We all looked at each other with blank faces, not knowing any Colonel in our midst.

 

“I was told the Colonel is here,” the voice said.

 

Then suddenly, I realize that the man is looking for me.

 

I’m not sure why he is calling me Colonel, but somehow I know for certain that he is referring to me.

 

So I lean over the thing we were in, and seen him there, under us.

 

He was a good looking and strong military man, having average brown hair and beard close-cut, and having brown eyes. (Or were they now blue? No.. hazel.. in the varying light they seemed to change color.) I knew that he had just died, and had not yet risen up to heaven.

 

“Colonel?” He asked, looking at me. “Are you the Colonel?”

 

I nodded my yes to him.

 

He then gave me a look of great relief and joy, and then he slowly starred at me. I could tell that he was slowly committing every thing he noted about me, to memory. Every line on my face, every plane, wrinkle, or crevice.

 

Then he let one huge fat tear roll from his eyes and fall down to the earth. He then said, “Now I can die in peace.”

 

He was about to fly off, when I called out to him, “Wait!”

 

He paused, looking back at me expectantly. So I asked him, “Why do you say this?”

 

Then he told me, that he had asked the Lord Jesus to show him the face of the Colonel who had helped to lead him from out of the enemy’s hands, before he rose to heaven.

 

As soon as he said this to me, he looked down to the ground that was quickly rising to us, and for some reason I feared that he would somehow upset the transportation we were in, and I knew that there were those with me who were not ready yet, so we could not go where he was going.

 

But my fears were for nothing, for he left to go where he was to go, and left us in our container just fine. We continued falling to the earth.

 

I then woke up.

 

 

The dream really confused me at first, for I could not make sense of it. I am no Colonel! I am a nobody! A nothing!

 

Then the Lord Jesus corrects me. “You are not nothing; you are My daughter.” (I could sense He was affronted by such a thought.)

 

“O.K.,” I conceded, “But I know I’m not a Colonel…”

 

“Go look up the word ‘Colonel’ Ma Petite.”

 

So I went and looked it up.

 

“Colonel (abbreviated Col., Col or COL and pronounced /ˈkɜrnəl/, similar to “kernel”) is a senior military officer rank below the general officer ranks. However, in some small military forces, such as those of Iceland or the Vatican, colonel is the highest rank. It is also used in some police forces and paramilitary organizations.

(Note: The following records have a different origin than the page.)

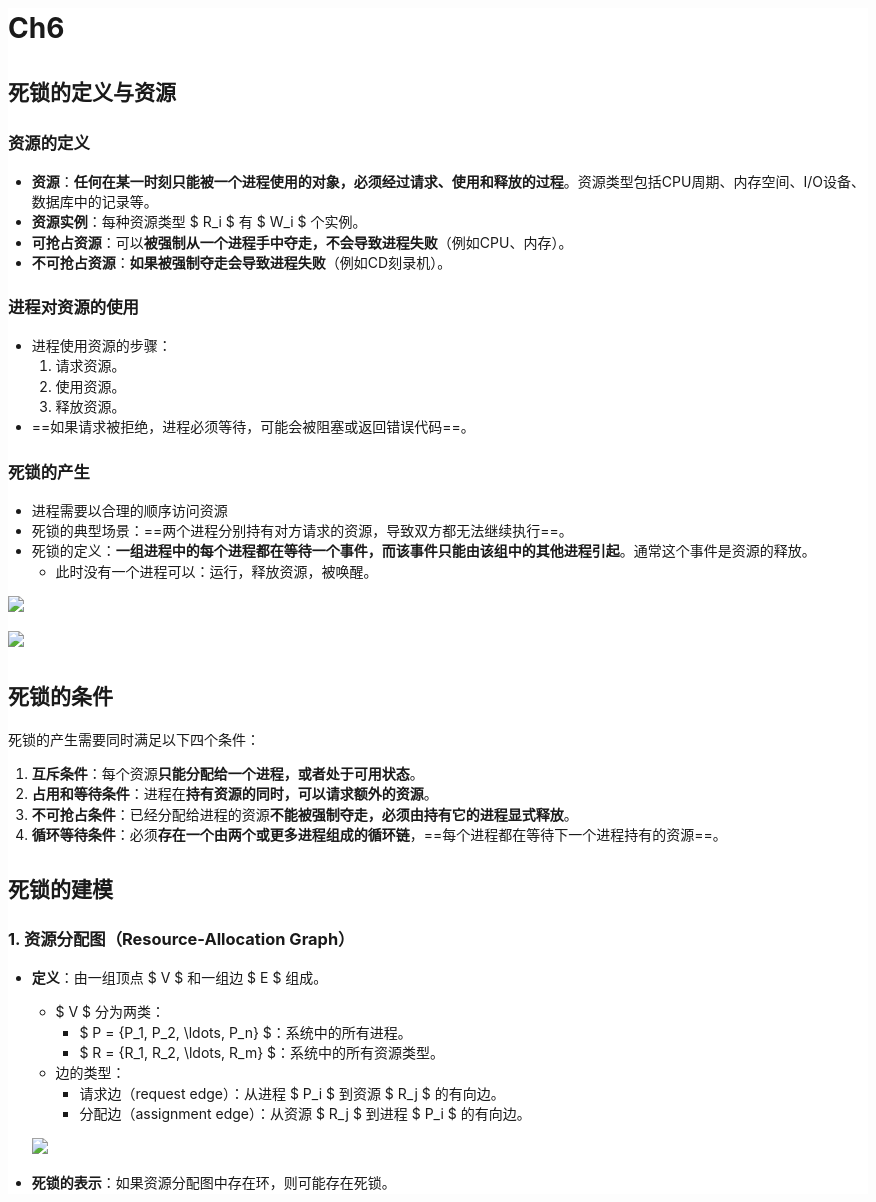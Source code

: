 # Ch6

## 死锁的定义与资源
### 资源的定义
- **资源**：**任何在某一时刻只能被一个进程使用的对象，必须经过请求、使用和释放的过程**。资源类型包括CPU周期、内存空间、I/O设备、数据库中的记录等。
- **资源实例**：每种资源类型 $ R_i $ 有 $ W_i $ 个实例。
- **可抢占资源**：可以**被强制从一个进程手中夺走，不会导致进程失败**（例如CPU、内存）。
- **不可抢占资源**：**如果被强制夺走会导致进程失败**（例如CD刻录机）。

### 进程对资源的使用
- 进程使用资源的步骤：
  1. 请求资源。
  2. 使用资源。
  3. 释放资源。
- ==如果请求被拒绝，进程必须等待，可能会被阻塞或返回错误代码==。

### 死锁的产生

- 进程需要以合理的顺序访问资源
- 死锁的典型场景：==两个进程分别持有对方请求的资源，导致双方都无法继续执行==。
- 死锁的定义：**一组进程中的每个进程都在等待一个事件，而该事件只能由该组中的其他进程引起**。通常这个事件是资源的释放。
  - 此时没有一个进程可以：运行，释放资源，被唤醒。

![](https://cdn.jsdelivr.net/gh/BomLook/blog-pic@main/img/202505271422552.webp)

![](https://cdn.jsdelivr.net/gh/BomLook/blog-pic@main/img/202505271423431.webp)

## 死锁的条件
死锁的产生需要同时满足以下四个条件：
1. **互斥条件**：每个资源**只能分配给一个进程，或者处于可用状态**。
2. **占用和等待条件**：进程在**持有资源的同时，可以请求额外的资源**。
3. **不可抢占条件**：已经分配给进程的资源**不能被强制夺走，必须由持有它的进程显式释放**。
4. **循环等待条件**：必须**存在一个由两个或更多进程组成的循环链**，==每个进程都在等待下一个进程持有的资源==。

## 死锁的建模
### 1. 资源分配图（Resource-Allocation Graph）
- **定义**：由一组顶点 $ V $ 和一组边 $ E $ 组成。
  
  - $ V $ 分为两类：
    - $ P = \{P_1, P_2, \ldots, P_n\} $：系统中的所有进程。
    - $ R = \{R_1, R_2, \ldots, R_m\} $：系统中的所有资源类型。
  - 边的类型：
    - 请求边（request edge）：从进程 $ P_i $ 到资源 $ R_j $ 的有向边。
    - 分配边（assignment edge）：从资源 $ R_j $ 到进程 $ P_i $ 的有向边。
  
  ![](https://cdn.jsdelivr.net/gh/BomLook/blog-pic@main/img/202505271430627.webp)
- **死锁的表示**：如果资源分配图中存在环，则可能存在死锁。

Historically, in the seventeenth, eighteenth and nineteenth centuries, a colonel was typically in charge of a regiment in an army. Modern usage varies greatly.

Equivalent naval ranks may be called captain or ship-of-the-line captain. In the Commonwealth air force rank system, the equivalent rank is group captain.”

(https://en.wikipedia.org/wiki/Colonel)

 

Captain of a ship?

 

Then it came to me; I suppose I was kind of like a captain for the Dreams Of Dunamis web site.

 

I went over to where my wooden belaying pin is, with all the scriptures written on it. “But I thought I was just a belaying pin on a ship. Not a captain of a ship!”

 

And with a very stern and matter-of-fact voice, the Lord replied: “You’ve been promoted.”

 

I tried to ask Him what He meant, but He would not say more about it.

 

Three days later, the forest fire hit.